The FDA has approved an updated label for Merck’s Vytorin (ezetimibe/simvastatin) that includes results from the SHARP trial.
In the SHARP (Study of Heart And Renal Protection) trial, Vytorin 10/20 mg lowered LDL-cholesterol in patients with moderate to severe chronic kidney disease (CKD), and major vascular events were reduced in the treatment group compared to placebo. Because SHARP studied the combination of simvastatin and ezetimibe compared with placebo, it was not designed to assess the independent contributions of each drug to the observed effect; for this reason, the FDA did not approve a new indication for Vytorin or for Zetia (ezetimibe) and the study's efficacy results have not been incorporated into the label for Zetia.
Vytorin currently is indicated as an adjunct therapy to diet for the reduction of total cholesterol, LDL-cholesterol, apolipoprotein B, triglycerides and non-HDL cholesterol and to increase HDL-cholesterol in patients with primary (heterozygous familial and nonfamilial) hyperlipidemia or mixed hyperlipidemia when diet alone is not enough.

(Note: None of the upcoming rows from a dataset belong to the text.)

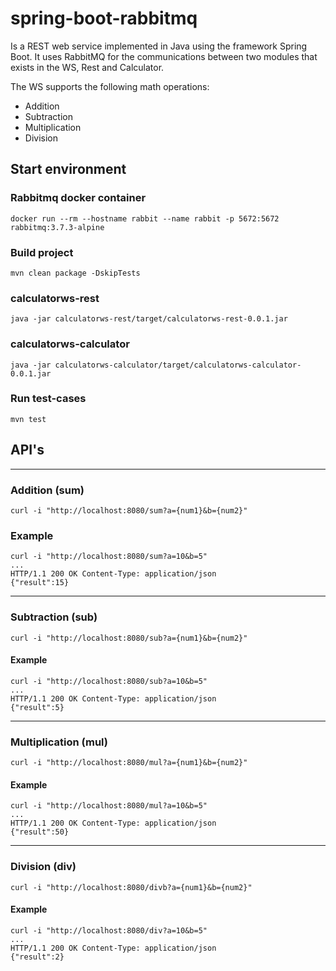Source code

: # spring-boot-rabbitmq
Is a REST web service implemented in Java using the framework Spring Boot. It uses RabbitMQ for the communications between two modules that exists in the WS, Rest and Calculator.

The WS supports the following math operations:  
- Addition
- Subtraction
- Multiplication
- Division

## Start environment

### Rabbitmq docker container
```
docker run --rm --hostname rabbit --name rabbit -p 5672:5672 rabbitmq:3.7.3-alpine
```

### Build project
```
mvn clean package -DskipTests
```

### calculatorws-rest
```
java -jar calculatorws-rest/target/calculatorws-rest-0.0.1.jar
```

### calculatorws-calculator
```
java -jar calculatorws-calculator/target/calculatorws-calculator-0.0.1.jar
```

### Run test-cases
```
mvn test
```

## API's
---

### Addition (sum)
```
curl -i "http://localhost:8080/sum?a={num1}&b={num2}"
```
### Example
```
curl -i "http://localhost:8080/sum?a=10&b=5"
...
HTTP/1.1 200 OK Content-Type: application/json
{"result":15}
```
---

### Subtraction (sub)
```
curl -i "http://localhost:8080/sub?a={num1}&b={num2}"
```
#### Example
```
curl -i "http://localhost:8080/sub?a=10&b=5"
...
HTTP/1.1 200 OK Content-Type: application/json
{"result":5}
```
---

### Multiplication (mul)
```
curl -i "http://localhost:8080/mul?a={num1}&b={num2}"
```
#### Example
```
curl -i "http://localhost:8080/mul?a=10&b=5"
...
HTTP/1.1 200 OK Content-Type: application/json
{"result":50}
```
---

### Division (div)
```
curl -i "http://localhost:8080/divb?a={num1}&b={num2}"
```
#### Example
```
curl -i "http://localhost:8080/div?a=10&b=5"
...
HTTP/1.1 200 OK Content-Type: application/json
{"result":2}
```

No incremental benefit of Vytorin on cardiovascular morbidity and mortality over and above that demonstrated for simvastatin has been established.
Vytorin should not be taken with strong CYP3A4 inhibitors (e.g., itraconazole, ketoconazole, posaconazole, erythromycin, clarithromycin, telithromycin, HIV protease inhibitors and nefazodone); with gemfibrozil, cyclosporine or danazol; by anyone with active liver disease, unexplained persistent elevations of hepatic transaminase levels or hypersensitivity to the product; or by women who are pregnant, nursing or may become pregnant.
SHARP was a randomized, controlled trial involving LDL-cholesterol lowering therapy to demonstrate a reduction in cardiovascular outcomes in patients with CKD. The trial was designed and conducted by the Clinical Trial Service Unit (CTSU) of Oxford University (the trial's regulatory sponsor), which presented the analyses for the FDA.
SHARP, published June 2011 in The Lancet, enrolled a total of 9,438 patients with CKD. Approximately one-third of the patients were undergoing dialysis therapy for end-stage renal disease at the time of entry, and the remaining patients were predialysis patients with advanced CKD with a median estimated glomerular filtration rate (GFR, a measure of kidney function) of 25.6 ml/min/1.73m2. Patients with a prior history of MI or a coronary revascularization procedure were excluded from the study.
Based on these results, the FDA’s Endocrinologic and Metabolic Drugs Advisory Committee unanimously voted Nov. 2, 2011, to recommend Vytorin for use in patients with pre-dialysis chronic kidney disease.
In patients with CKD and GFR <60 mL/min/1.73 m2, the dose of Vytorin is 10/20 mg/day in the evening, according to Merck. In such patients, higher doses should be used with caution and close monitoring. For other patients, including those with mild renal impairment, the usual dosage range remains 10/10 mg/day to 10/40 mg/day and the recommended usual starting dose is 10/10 mg/day or 10/20 mg/day.
In the absence of moderate to severe renal impairment, patients who require a larger reduction in LDL cholesterol (greater than 55 percent) may be started at 10/40 mg/day. No dosage adjustment is necessary in patients with mild renal impairment (GFR ?60 mL/min/1.73 m2), Merck said.